玉子の一言に、なぜか一瞬、心がざわついた巧巳であった。



玉子から理由は聞いた。何ともいるからしい。

春海にケーキを食べられたくない。その為に勝ってほしい・・・少し複雑だが許可も下りたことだし、ここまで来たら本気で優勝を狙うのもいい。

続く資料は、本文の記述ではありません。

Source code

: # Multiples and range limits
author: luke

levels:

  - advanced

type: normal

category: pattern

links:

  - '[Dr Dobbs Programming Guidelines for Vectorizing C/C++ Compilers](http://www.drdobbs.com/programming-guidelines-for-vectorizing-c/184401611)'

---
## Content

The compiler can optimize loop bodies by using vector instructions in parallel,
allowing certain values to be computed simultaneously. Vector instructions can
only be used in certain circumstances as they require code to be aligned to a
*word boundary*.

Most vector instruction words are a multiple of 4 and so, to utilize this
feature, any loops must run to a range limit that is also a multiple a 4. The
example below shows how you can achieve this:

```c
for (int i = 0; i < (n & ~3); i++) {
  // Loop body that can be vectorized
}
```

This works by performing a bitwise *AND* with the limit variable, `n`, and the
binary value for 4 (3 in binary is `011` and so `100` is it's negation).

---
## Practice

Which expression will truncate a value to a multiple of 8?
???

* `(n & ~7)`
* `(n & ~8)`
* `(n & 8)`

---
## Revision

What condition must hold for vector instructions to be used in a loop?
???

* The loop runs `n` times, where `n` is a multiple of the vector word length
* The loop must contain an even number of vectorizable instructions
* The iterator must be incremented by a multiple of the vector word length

俺なら、こいつの瞬発力にも、力にも負けない自信がある。

高等部で、こいつに負けてばかりなのも癪にさわる。

巧巳は、正面に座る春海を強く見た。

やる気満々の巧巳を睨み返しながら、春海は決意を新たにする。

いるかの嫌がる理由は、結局判らない。

それでも、手作りケーキとツーショットは渡せない・・・特に、巧巳にだけは。

いるかのキス・・・。

くそ、絶対にこれ以上、誰にも何も渡すもんか。絶対渡さない。

衆目の中火花を散らす2人を中心に、喫茶~ベルばら~内は、異様な盛り上がりを見せていた。

もう一つの最高カード、山本 対 東条戦での決勝戦。

その上、朝の「人魚姫」の舞台の事もある。

運動神経抜群、甲子園のスター2人の真剣勝負に、興奮しないわけが無い。

たかが腕相撲されど腕相撲に、教室中が燃え上がっていた。

そんな中、冷静気味の女子が2人いる。

加納と玉子である。

勝てるとは露ほども思っていなかったが、あんなにあっさり負けるとやっぱり悔しい。

いい勝負のように見えて、余裕綽々だったのを身をもって感じていたので、尚更あの負け方は悔しかった。

「ねぇ、どっちが強いと思う?犬養さん」

「そうですね。力では殆ど差はないと思いますよ。」

周囲に聞こえぬよう、耳打ちしながら話し合う。

加納と犬養は、今日の腕相撲大会の為に、秘密練習をしていた。

練習相手はお互いと・・・いるか。

玉子は少しはいい勝負だったが、結局、本気のいるかには勝てなかった。

純粋に力のみの勝負で、いるかに勝てる者はいるのか?と、本気で思ったものだ。

「春海と・・・巧巳ならどうだろ。あの2人には、あたしも勝てるかどうか分かんないよ。」

もともと、あの2人と勝負になることが、規格外だと思うのだが・・・。

いるかの言葉を思い出しながら、加納と玉子は会話を進める。

「体力的には、巧巳の方が余裕があるのかしら。山本君は、一瞬でも、大石君と本気で対戦してるけど、巧巳は全試合、本気は出して無かったでしょう。」

「やっぱりキャプテンはお見通しですね。」

腕を組みながら思考し、加納がまず玉子に言った。

「私は巧巳が勝つと思うわ。順当に考えて。」

「・・・あたしは、順当にいくのなら春海だと思いますよ。いるかも絡んでますし。」

加納は、頭半分ほど小さい玉子を見て問うた。

「どうしてそう思うの?山本君の、嫉妬の馬鹿力とか?」

「プッ!いえ、あの2人は力は同等ですけど、今回の勝敗は意外とココかもって。だから、巧巳に一計を。」

玉子は、人差し指で自分の頭を指差しながら加納に言う。

「・・・なるほどね。一理あるかもしれないわね。とにかく勝負が楽しみだわ。」

各々の意見を交換しあった二人は、教室の真ん中で今日最高の盛り上がりを見せている、腕相撲大会の決勝戦へと視線を戻したのだった。